This double issue of Babel brings together eight papers which deal with a range of recurring issues for languages educators. The final five papers, including Professor Joe Lo Bianco's Keith Horwood Memorial address, were presented at the AFMLTA 17th Biennial Conference--Dialogue, Discourse, Diversity--held in Sydney in July 2009. All eight papers highlight ongoing themes for the field of languages education: the challenge of the teaching enterprise, the place of the student in language education, the development of the intercultural, the protection of languages and languages education, and the identity of the language teacher. For me, a silver thread weaving these accounts of practice and thought together is the concept of movement. Morgan describes a fascinating journal of intercultural discovery with the very young that nicely complements the case for translating and interpreting as activities at university which imply constant commuting between two languages and cultures put forward by Takimoto and Hashimoto. Morgan and Mercurio take us on a shopping spree of intercultural exploration from Indonesia to Italy and back to Australia again. The notion of movement is picked up by Hasegawa in his description of the Japanese assistant teacher program in Western Australia while Rossetto and Chiera-Macchia detail the transition from visual learning to other channels. Daly's contribution on primary languages teaching takes us across the Tasman where she describes changes in curriculum which lead to identity shifts as teachers grapple with what it means to be a teacher of languages in a primary school in New Zealand. Stracke and her collaborators also look at structural issues in their assessment of whether a commissioned report into languages teacher education has caused any movement at all--the real issue turning out to be a definitional one about what type of movement was called for in the first place. Finally, Joe Lo Bianco, in inimitable style, grabs us by the scruff of the neck and takes us on a whirlwind ride through time and space to bring us right back to where we all want to be:
   Unlike other 'subjects' on the school
   curriculum languages are social
   activities, practices in lived contexts in
   which important consequences arise
   and which are inhabited by learners.
   We need to build in structured and
   authentic usage as part of a seriously
   intentioned approach to formal
   language learning in schools.


As this double issue completes Volume 45 for 2010, I want to acknowledge my contributors for their patience as I've wrestled with a series of obstacles both personally (the sad passing of my father-in-law) and technologically (a very untimely hardware crash).

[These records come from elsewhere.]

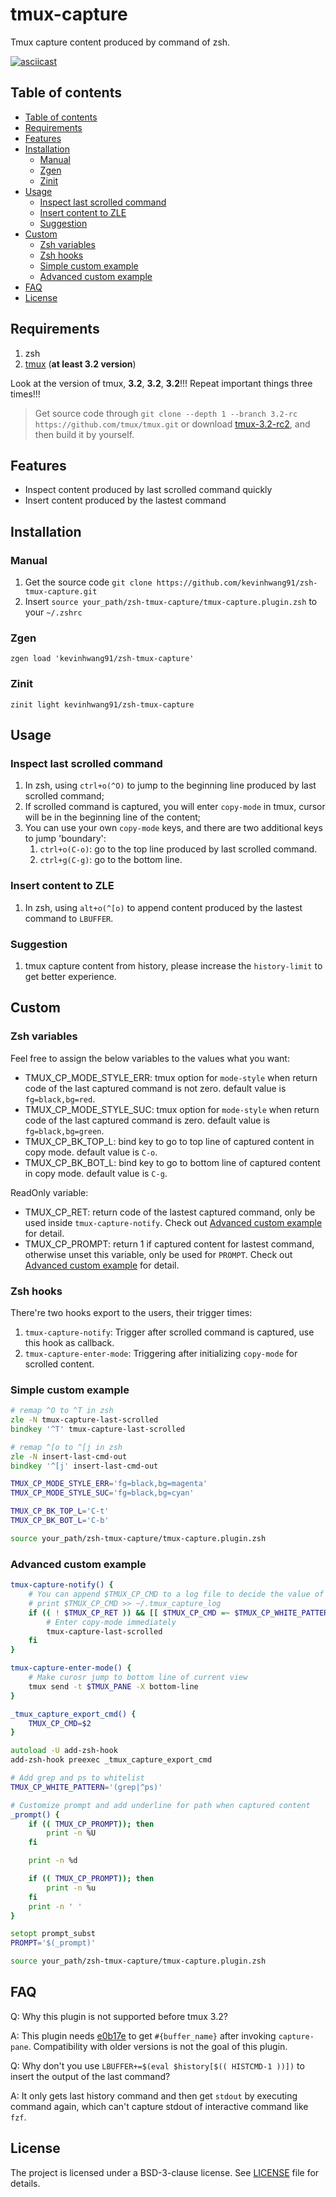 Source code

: # tmux-capture

Tmux capture content produced by command of zsh.

[![asciicast](https://asciinema.org/a/360605.svg)](https://asciinema.org/a/360605)

## Table of contents

* [Table of contents](#table-of-contents)
* [Requirements](#requirements)
* [Features](#features)
* [Installation](#installation)
  * [Manual](#manual)
  * [Zgen](#zgen)
  * [Zinit](#zinit)
* [Usage](#usage)
  * [Inspect last scrolled command](#inspect-last-scrolled-command)
  * [Insert content to ZLE](#insert-content-to-zle)
  * [Suggestion](#suggestion)
* [Custom](#custom)
  * [Zsh variables](#zsh-variables)
  * [Zsh hooks](#zsh-hooks)
  * [Simple custom example](#simple-custom-example)
  * [Advanced custom example](#advanced-custom-example)
* [FAQ](#faq)
* [License](#license)

## Requirements

1. zsh
2. [tmux](https://github.com/tmux/tmux) (**at least 3.2 version**)

Look at the version of tmux, **3.2**, **3.2**, **3.2**!!! Repeat important things three times!!!

> Get source code through `git clone --depth 1 --branch 3.2-rc https://github.com/tmux/tmux.git` or
> download [tmux-3.2-rc2](https://github.com/tmux/tmux/releases/download/3.2-rc/tmux-3.2-rc2.tar.gz),
> and then build it by yourself.

## Features

- Inspect content produced by last scrolled command quickly
- Insert content produced by the lastest command

## Installation

### Manual

1. Get the source code `git clone https://github.com/kevinhwang91/zsh-tmux-capture.git`
2. Insert `source your_path/zsh-tmux-capture/tmux-capture.plugin.zsh`
   to your `~/.zshrc`

### Zgen

`zgen load 'kevinhwang91/zsh-tmux-capture'`

### Zinit

`zinit light kevinhwang91/zsh-tmux-capture`

## Usage

### Inspect last scrolled command

1. In zsh, using `ctrl+o(^O)` to jump to the beginning line produced by last scrolled command;
2. If scrolled command is captured, you will enter `copy-mode` in tmux, cursor will be in the
   beginning line of the content;
3. You can use your own `copy-mode` keys, and there are two additional keys to jump 'boundary':
   1. `ctrl+o(C-o)`: go to the top line produced by last scrolled command.
   2. `ctrl+g(C-g)`: go to the bottom line.

### Insert content to ZLE

1. In zsh, using `alt+o(^[o)` to append content produced by the lastest command to `LBUFFER`.

### Suggestion

1. tmux capture content from history, please increase the `history-limit` to get better experience.

## Custom

### Zsh variables

Feel free to assign the below variables to the values what you want:

- TMUX_CP_MODE_STYLE_ERR: tmux option for `mode-style` when return code of the last captured
  command is not zero. default value is `fg=black,bg=red`.
- TMUX_CP_MODE_STYLE_SUC: tmux option for `mode-style` when return code of the last captured
  command is zero. default value is `fg=black,bg=green`.
- TMUX_CP_BK_TOP_L: bind key to go to top line of captured content in copy mode.
  default value is `C-o`.
- TMUX_CP_BK_BOT_L: bind key to go to bottom line of captured content in copy mode.
  default value is `C-g`.

ReadOnly variable:

- TMUX_CP_RET: return code of the lastest captured command, only be used inside
  `tmux-capture-notify`. Check out [Advanced custom example](#advanced-custom-example) for detail.
- TMUX_CP_PROMPT: return 1 if captured content for lastest command, otherwise unset this variable,
  only be used for `PROMPT`. Check out [Advanced custom example](#advanced-custom-example) for detail.

### Zsh hooks

There're two hooks export to the users, their trigger times:

1. `tmux-capture-notify`: Trigger after scrolled command is captured, use this hook as callback.
2. `tmux-capture-enter-mode`: Triggering after initializing `copy-mode` for scrolled content.

### Simple custom example

```zsh
# remap ^O to ^T in zsh
zle -N tmux-capture-last-scrolled
bindkey '^T' tmux-capture-last-scrolled

# remap ^[o to ^[j in zsh
zle -N insert-last-cmd-out
bindkey '^[j' insert-last-cmd-out

TMUX_CP_MODE_STYLE_ERR='fg=black,bg=magenta'
TMUX_CP_MODE_STYLE_SUC='fg=black,bg=cyan'

TMUX_CP_BK_TOP_L='C-t'
TMUX_CP_BK_BOT_L='C-b'

source your_path/zsh-tmux-capture/tmux-capture.plugin.zsh
```

### Advanced custom example

```zsh
tmux-capture-notify() {
    # You can append $TMUX_CP_CMD to a log file to decide the value of $TMUX_CP_WHITE_PATTERN
    # print $TMUX_CP_CMD >> ~/.tmux_capture_log
    if (( ! $TMUX_CP_RET )) && [[ $TMUX_CP_CMD =~ $TMUX_CP_WHITE_PATTERN ]]; then
        # Enter copy-mode immediately
        tmux-capture-last-scrolled
    fi
}

tmux-capture-enter-mode() {
    # Make curosr jump to bottom line of current view
    tmux send -t $TMUX_PANE -X bottom-line
}

_tmux_capture_export_cmd() {
    TMUX_CP_CMD=$2
}

autoload -U add-zsh-hook
add-zsh-hook preexec _tmux_capture_export_cmd

# Add grep and ps to whitelist
TMUX_CP_WHITE_PATTERN='(grep|^ps)'

# Customize prompt and add underline for path when captured content
_prompt() {
    if (( TMUX_CP_PROMPT)); then
        print -n %U
    fi

    print -n %d

    if (( TMUX_CP_PROMPT)); then
        print -n %u
    fi
    print -n ' '
}

setopt prompt_subst
PROMPT='$(_prompt)'

source your_path/zsh-tmux-capture/tmux-capture.plugin.zsh
```

## FAQ

Q: Why this plugin is not supported before tmux 3.2?

A: This plugin needs [e0b17e](https://github.com/tmux/tmux/commit/e0b17e796b52bfad7d867bc876a9826bf5761be4)
to get `#{buffer_name}` after invoking `capture-pane`.
Compatibility with older versions is not the goal of this plugin.

Q: Why don't you use `LBUFFER+=$(eval $history[$(( HISTCMD-1 ))])` to insert the output of the last command?

A: It only gets last history command and then get `stdout` by executing command again, which can't
capture stdout of interactive command like `fzf`.

## License

The project is licensed under a BSD-3-clause license. See [LICENSE](./LICENSE) file for details.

I would also heartily thank those reviewers who continue to support Babel. I thank, also, Dr Robyn Moloney, the Academic Chair of the AFMLTA 2009 conference, for her assistance with editing the four papers from that conference.

On a sombre note, this double issue contains contributions on New Zealand and Japanese and I would like to take a moment to consider the tragic natural disasters that have devastated New Zealand and Japan--our hearts go out to those affected.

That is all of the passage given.